START EXERCISE INPUTS
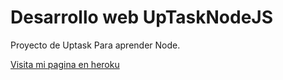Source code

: # Desarrollo web UpTaskNodeJS

Proyecto de Uptask Para aprender Node.

[Visita mi pagina en heroku](https://uptaskcreator.herokuapp.com/iniciar-sesion)
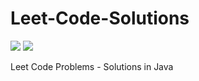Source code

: # Leet-Code-Solutions

![](https://img.shields.io/travis/skygragon/leetcode-cli.svg?style=flat)
![](https://img.shields.io/badge/language-Java-yellow.svg)

Leet Code Problems - Solutions in Java
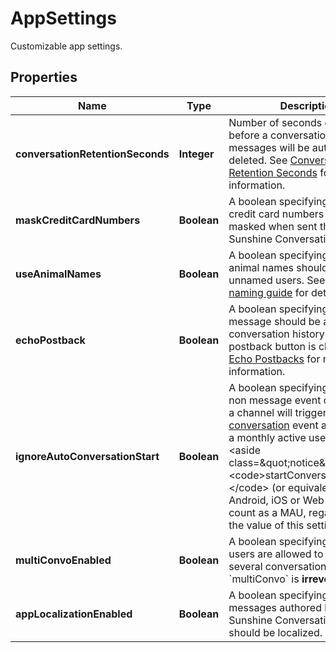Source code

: 

# AppSettings

Customizable app settings.
## Properties

Name | Type | Description | Notes
------------ | ------------- | ------------- | -------------
**conversationRetentionSeconds** | **Integer** | Number of seconds of inactivity before a conversation’s messages  will be automatically deleted. See  [Conversation Retention Seconds](https://docs.smooch.io/guide/creating-and-managing-apps/#conversation-retention-seconds) for more information.  |  [optional]
**maskCreditCardNumbers** | **Boolean** | A boolean specifying whether credit card numbers should be masked  when sent through Sunshine Conversations.  |  [optional]
**useAnimalNames** | **Boolean** | A boolean specifying whether animal names should be used for  unnamed users. See the  [user naming guide](https://docs.smooch.io/guide/receiving-messages/#message-author-name) for details.  |  [optional]
**echoPostback** | **Boolean** | A boolean specifying whether a message should be added to the conversation  history when a postback button is clicked. See  [Echo Postbacks](https://docs.smooch.io/guide/creating-and-managing-apps/#echo-postbacks) for more information.  |  [optional]
**ignoreAutoConversationStart** | **Boolean** | A boolean specifying whether a non message event coming from a channel will  trigger a  [start conversation](https://docs.smooch.io/rest/#section/Webhook-Triggers) event and count as a monthly active user (MAU). &lt;aside class&#x3D;\&quot;notice\&quot;&gt;Calling &lt;code&gt;startConversation()&lt;/code&gt; (or equivalent) from the Android,  iOS or Web SDK will count as a MAU, regardless of the value of this setting.&lt;/aside&gt;  |  [optional]
**multiConvoEnabled** | **Boolean** | A boolean specifying whether users are allowed to be part of several conversations. Enabling &#x60;multiConvo&#x60; is **irreversible**.  |  [optional]
**appLocalizationEnabled** | **Boolean** | A boolean specifying whether the messages authored by the Sunshine Conversations platform should be localized.  |  [optional]



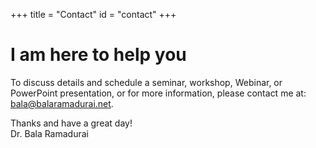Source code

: +++
title = "Contact"
id = "contact"
+++

# I am here to help you

To discuss details and schedule a seminar, workshop, Webinar, or PowerPoint presentation, or for more information, please contact me at: 
[bala@balaramadurai.net](mailto:bala@balaramadurai.net).

Thanks and have a great day!  
Dr. Bala Ramadurai
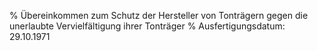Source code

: % Übereinkommen zum Schutz der Hersteller von Tonträgern gegen die unerlaubte Vervielfältigung ihrer Tonträger
% Ausfertigungsdatum: 29.10.1971
 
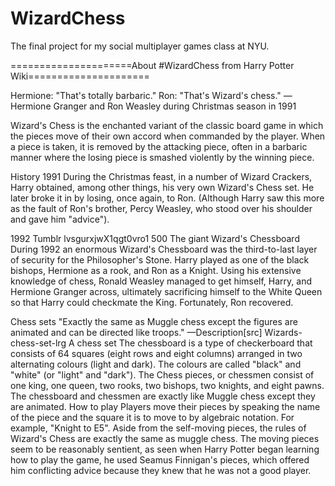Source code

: # WizardChess
The final project for my social multiplayer games class at NYU.

=====================About #WizardChess from Harry Potter Wiki=====================

Hermione: "That's totally barbaric."
Ron: "That's Wizard's chess."
— Hermione Granger and Ron Weasley during Christmas season in 1991

Wizard's Chess is the enchanted variant of the classic board game in which the pieces move of their own accord when commanded by the player. When a piece is taken, it is removed by the attacking piece, often in a barbaric manner where the losing piece is smashed violently by the winning piece.

History
1991
During the Christmas feast, in a number of Wizard Crackers, Harry obtained, among other things, his very own Wizard's Chess set. He later broke it in by losing, once again, to Ron. (Although Harry saw this more as the fault of Ron's brother, Percy Weasley, who stood over his shoulder and gave him "advice").

1992
Tumblr lvsgurxjwX1qgt0vro1 500
The giant Wizard's Chessboard
During 1992 an enormous Wizard's Chessboard was the third-to-last layer of security for the Philosopher's Stone. Harry played as one of the black bishops, Hermione as a rook, and Ron as a Knight. Using his extensive knowledge of chess, Ronald Weasley managed to get himself, Harry, and Hermione Granger across, ultimately sacrificing himself to the White Queen so that Harry could checkmate the King. Fortunately, Ron recovered.


Chess sets
"Exactly the same as Muggle chess except the figures are animated and can be directed like troops."
—Description[src]
Wizards-chess-set-lrg
A chess set
The chessboard is a type of checkerboard that consists of 64 squares (eight rows and eight columns) arranged in two alternating colours (light and dark). The colours are called "black" and "white" (or "light" and "dark"). The Chess pieces, or chessmen consist of one king, one queen, two rooks, two bishops, two knights, and eight pawns. The chessboard and chessmen are exactly like Muggle chess except they are animated.
How to play
Players move their pieces by speaking the name of the piece and the square it is to move to by algebraic notation. For example, "Knight to E5". Aside from the self-moving pieces, the rules of Wizard's Chess are exactly the same as muggle chess. The moving pieces seem to be reasonably sentient, as seen when Harry Potter began learning how to play the game, he used Seamus Finnigan's pieces, which offered him conflicting advice because they knew that he was not a good player.
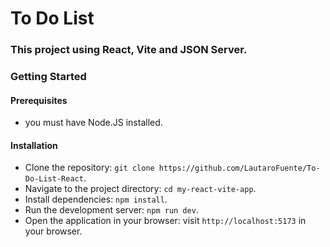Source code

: # To Do List

### This project using React, Vite and JSON Server.

### Getting Started

#### Prerequisites

- you must have Node.JS installed.

#### Installation

- Clone the repository: `git clone https://github.com/LautaroFuente/To-Do-List-React`.
- Navigate to the project directory: `cd my-react-vite-app`.
- Install dependencies: `npm install`.
- Run the development server: `npm run dev`.
- Open the application in your browser: visit `http://localhost:5173` in your browser.

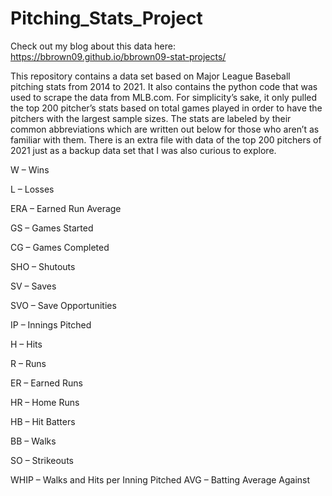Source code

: # Pitching_Stats_Project

Check out my blog about this data here: https://bbrown09.github.io/bbrown09-stat-projects/

This repository contains a data set based on Major League Baseball pitching stats from 2014 to 2021. It also contains the python code that was used to scrape the data from MLB.com. For simplicity’s sake, it only pulled the top 200 pitcher’s stats based on total games played in order to have the pitchers with the largest sample sizes. The stats are labeled by their common abbreviations which are written out below for those who aren’t as familiar with them. There is an extra file with data of the top 200 pitchers of 2021 just as a backup data set that I was also curious to explore.  

W – Wins

L – Losses

ERA – Earned Run Average

GS – Games Started

CG – Games Completed

SHO – Shutouts

SV – Saves

SVO – Save Opportunities

IP – Innings Pitched

H – Hits

R – Runs 

ER – Earned Runs

HR – Home Runs

HB – Hit Batters

BB – Walks

SO – Strikeouts

WHIP – Walks and Hits per Inning Pitched
AVG – Batting Average Against
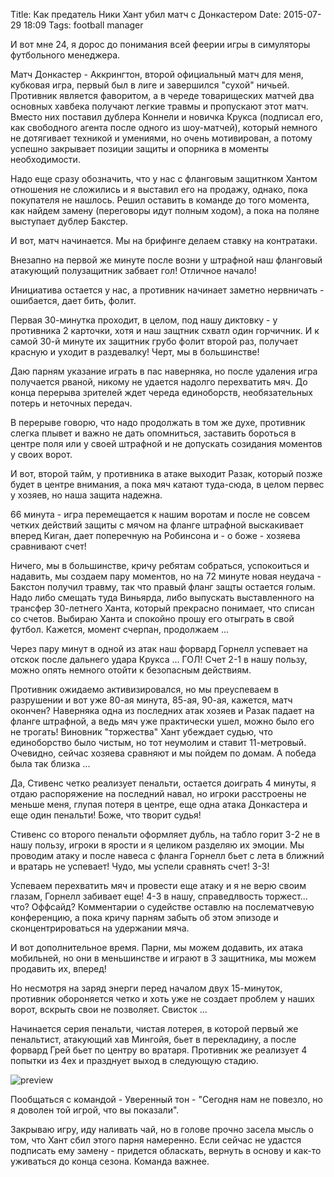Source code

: Title: Как предатель Ники Хант убил матч с Донкастером
Date: 2015-07-29 18:09
Tags: football manager

И вот мне 24, я дорос до понимания всей феерии игры в симуляторы футбольного менеджера.

Матч Донкастер - Аккрингтон, второй официальный матч для меня, кубковая игра, первый был в лиге и завершился "сухой" ничьей. Противник является фаворитом, а в череде товарищеских матчей два основных хавбека получают легкие травмы и пропускают этот матч. Вместо них поставил дублера Коннели и новичка Крукса (подписал его, как свободного агента после одного из шоу-матчей), который немного не дотягивает техникой и умениями, но очень мотивирован, а потому успешно закрывает позиции защиты и опорника в моменты необходимости.

Надо еще сразу обозначить, что у нас с фланговым защитнком Хантом отношения не сложились и я выставил его на продажу, однако, пока покупателя не нашлось. Решил оставить в команде до того момента, как найдем замену (переговоры идут полным ходом), а пока на поляне выступает дублер Бакстер.

И вот, матч начинается. Мы на брифинге делаем ставку на контратаки.

Внезапно на первой же минуте после возни у штрафной наш фланговый атакующий полузащитник забвает гол! Отличное начало!

Инициатива остается у нас, а противник начинает заметно нервничать - ошибается, дает бить, фолит.

Первая 30-минутка проходит, в целом, под нашу диктовку - у противника 2 карточки, хотя и наш защтник схватл один горчичник. И к самой 30-й минуте их защитник грубо фолит второй раз, получает красную и уходит в раздевалку! Черт, мы в большинстве!

Даю парням указание играть в пас наверняка, но после удаления игра получается рваной, никому не удается надолго перехватить мяч. До конца перерыва зрителей ждет череда единоборств, необязательных потерь и неточных передач.

В перерыве говорю, что надо продолжать в том же духе, противник слегка плывет и важно не дать опомниться, заставить бороться в центре поля или у своей штрафной и не допускать созидания моментов у своих ворот.

И вот, второй тайм, у противника в атаке выходит Разак, который позже будет в центре внимания, а пока мяч катают туда-сюда, в целом первес у хозяев, но наша защита надежна.

66 минута - игра перемещается к нашим воротам и после не совсем четких действий защиты с мячом на фланге штрафной выскакивает вперед Киган, дает поперечную на Робинсона и - о боже - хозяева сравнивают счет!

Ничего, мы в большинстве, кричу ребятам собраться, успокоиться и надавить, мы создаем пару моментов, но на 72 минуте новая неудача - Бакстон получил травму, так что правый фланг защты остается голым. Надо либо смещать туда Виньярда, либо выпускать выставленного на трансфер 30-летнего Ханта, который прекрасно понимает, что списан со счетов. Выбираю Ханта и спокойно прошу его отыграть в свой футбол. Кажется, момент счерпан, продолжаем ...

Через пару минут в одной из атак наш форвард Горнелл успевает на отскок после дальнего удара Крукса  ... ГОЛ! Счет 2-1 в нашу пользу, можно опять немного отойти к безопасным действиям.

Противник ожидаемо активизировался, но мы преуспеваем в разрушении и вот уже 80-ая минута, 85-ая, 90-ая, кажется, матч окончен? Наверняка одна из последних атак хозяев и Разак падает на фланге штрафной, а ведь мяч уже практически ушел, можно было его не трогать! Виновник "торжества" Хант убеждает судью, что единоборство было чистым, но тот неумолим и ставит 11-метровый. Очевидно, сейчас хозяева сравняют и мы пойдем по домам. А победа была так близка ...

Да, Стивенс четко реализует пенальти, остается доиграть 4 минуты, я отдаю распоряжение на последний навал, но игроки расстроены не меньше меня, глупая потеря в центре, еще одна атака Донкастера и еще один пенальти! Боже, что творит судья!

Стивенс со второго пенальти оформляет дубль, на табло горит 3-2 не в нашу пользу, игроки в ярости и я целиком разделяю их эмоции. Мы проводим атаку и после навеса с фланга Горнелл бьет с лета в ближний и вратарь не успевает! Чудо, мы успели сравнять счет! 3-3!

Успеваем перехватить мяч и провести еще атаку и я не верю своим глазам, Горнелл забивает еще! 4-3 в нашу, справедлвость торжест... что? Оффсайд? Комментарии о судействе оставлю на послематчевую конференцию, а пока кричу парням забыть об этом эпизоде и сконцентрироваться на удержании мяча.

И вот дополнительное время. Парни, мы можем додавить, их атака мобильней, но они в меньшинстве и играют в 3 защитника, мы можем продавить их, вперед!

Но несмотря на заряд энерги перед началом двух 15-минуток, противник обороняется четко и хоть уже не создает проблем у наших ворот, вскрыть свои не позволяет. Свисток ...

Начинается серия пенальти, чистая лотерея, в которой первый же пенальтист, атакующий хав Мингойя, бьет в перекладину, а после форвард Грей бьет по центру во вратаря. Противник же реализует 4 попытки из 4ех и празднует выход в следующую стадию.

![preview]({filename}/media/hunt_betrayal.png)

Пообщаться с командой - Уверенный тон - "Сегодня нам не повезло, но я доволен той игрой, что вы показали".

Закрываю игру, иду наливать чай, но в голове прочно засела мысль о том, что Хант сбил этого парня намеренно. Если сейчас не удастся подписать ему замену - придется обласкать, вернуть в основу и как-то уживаться до конца сезона. Команда важнее.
END EXERCISE INPUTS
== HOW TO COMPLETE THIS TASK ==
If a line of the records above holds the word "guide", show it.

== EXERCISE ANSWER ==
**conversationRetentionSeconds** | **Integer** | Number of seconds of inactivity before a conversation’s messages  will be automatically deleted. See  [Conversation Retention Seconds](https://docs.smooch.io/guide/creating-and-managing-apps/#conversation-retention-seconds) for more information.  |  [optional]
**useAnimalNames** | **Boolean** | A boolean specifying whether animal names should be used for  unnamed users. See the  [user naming guide](https://docs.smooch.io/guide/receiving-messages/#message-author-name) for details.  |  [optional]
**echoPostback** | **Boolean** | A boolean specifying whether a message should be added to the conversation  history when a postback button is clicked. See  [Echo Postbacks](https://docs.smooch.io/guide/creating-and-managing-apps/#echo-postbacks) for more information.  |  [optional]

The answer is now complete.